Photovoltaic systems are no better either. In addition, they are increasingly being placed in the fields, displacing the cultivation of cereals. And the apparently cheap nuclear energy does not include the costs of final storage and disaster risks at all. They are carried by society, i.e. our children and grandchildren.

But now let's look at the efficiency of an electric car in practical everyday life: a small electric car consumes about 17 kWh of electricity from its battery per 100 km. To charge the battery due to losses, 26 kWh of electricity is required. This means that a third is loss. Depending on how the power plants are used, the charging current is generated at best (!) In coal power plants. This translates into an estimated CO2 emissions of 263 g / km for a small electric vehicle, two and a half times that of a modern diesel car! A large electric vehicle even emits four times the CO2!

Promotional video:

Another serious problem with electric vehicles is the often inhuman and environmentally harmful mining of cobalt and lithium raw materials, as well as the highly problematic disposal of batteries.

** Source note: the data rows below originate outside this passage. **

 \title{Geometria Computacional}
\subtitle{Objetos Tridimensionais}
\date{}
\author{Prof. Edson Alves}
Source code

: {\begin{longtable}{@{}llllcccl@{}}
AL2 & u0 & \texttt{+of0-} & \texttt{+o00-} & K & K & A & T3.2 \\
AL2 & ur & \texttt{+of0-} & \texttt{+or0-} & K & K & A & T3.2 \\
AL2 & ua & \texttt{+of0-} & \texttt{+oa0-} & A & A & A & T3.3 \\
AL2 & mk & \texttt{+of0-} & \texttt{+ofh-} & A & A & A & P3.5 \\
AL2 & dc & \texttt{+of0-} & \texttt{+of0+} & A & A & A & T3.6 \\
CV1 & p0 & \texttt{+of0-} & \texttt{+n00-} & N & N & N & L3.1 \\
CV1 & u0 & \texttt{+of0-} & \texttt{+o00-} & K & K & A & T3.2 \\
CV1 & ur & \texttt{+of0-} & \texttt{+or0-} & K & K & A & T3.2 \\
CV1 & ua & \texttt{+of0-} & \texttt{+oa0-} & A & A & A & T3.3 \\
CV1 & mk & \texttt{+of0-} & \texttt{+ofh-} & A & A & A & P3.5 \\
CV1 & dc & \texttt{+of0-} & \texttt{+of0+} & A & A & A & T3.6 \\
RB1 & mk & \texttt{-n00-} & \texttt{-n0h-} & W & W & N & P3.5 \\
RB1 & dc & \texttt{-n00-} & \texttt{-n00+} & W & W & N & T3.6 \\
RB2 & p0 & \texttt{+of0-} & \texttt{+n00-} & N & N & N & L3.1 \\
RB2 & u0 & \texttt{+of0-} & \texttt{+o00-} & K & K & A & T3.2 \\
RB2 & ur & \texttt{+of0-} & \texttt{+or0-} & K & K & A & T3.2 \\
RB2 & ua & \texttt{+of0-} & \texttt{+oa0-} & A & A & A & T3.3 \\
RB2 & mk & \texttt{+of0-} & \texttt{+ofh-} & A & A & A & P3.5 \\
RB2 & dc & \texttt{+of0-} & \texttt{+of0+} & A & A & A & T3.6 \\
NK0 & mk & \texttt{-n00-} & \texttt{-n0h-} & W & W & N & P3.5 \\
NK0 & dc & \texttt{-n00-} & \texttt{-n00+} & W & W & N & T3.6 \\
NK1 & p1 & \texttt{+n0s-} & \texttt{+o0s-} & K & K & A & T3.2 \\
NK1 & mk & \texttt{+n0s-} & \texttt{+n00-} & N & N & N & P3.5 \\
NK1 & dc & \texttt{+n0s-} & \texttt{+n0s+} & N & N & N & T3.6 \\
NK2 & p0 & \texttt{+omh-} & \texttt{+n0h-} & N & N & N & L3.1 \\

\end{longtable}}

Tens of thousands of tons of cobalt, lithium and nickel are required to manufacture batteries and accumulators every year. The demand will grow in the future. The extraction of such raw materials is difficult and often does not take into account the issues of labor safety, human rights and exploitation of child labor. Lithium mining also consumes huge amounts of water. And this is already happening in arid regions, which then become deserts.

Conclusion: Who ever comes up with such a crazy idea to glorify electric vehicles as the ideal climate alternative? In fact, all this is a huge deception of humanity, which urgently needs to be revealed, the perpetrators should be punished and an end to it.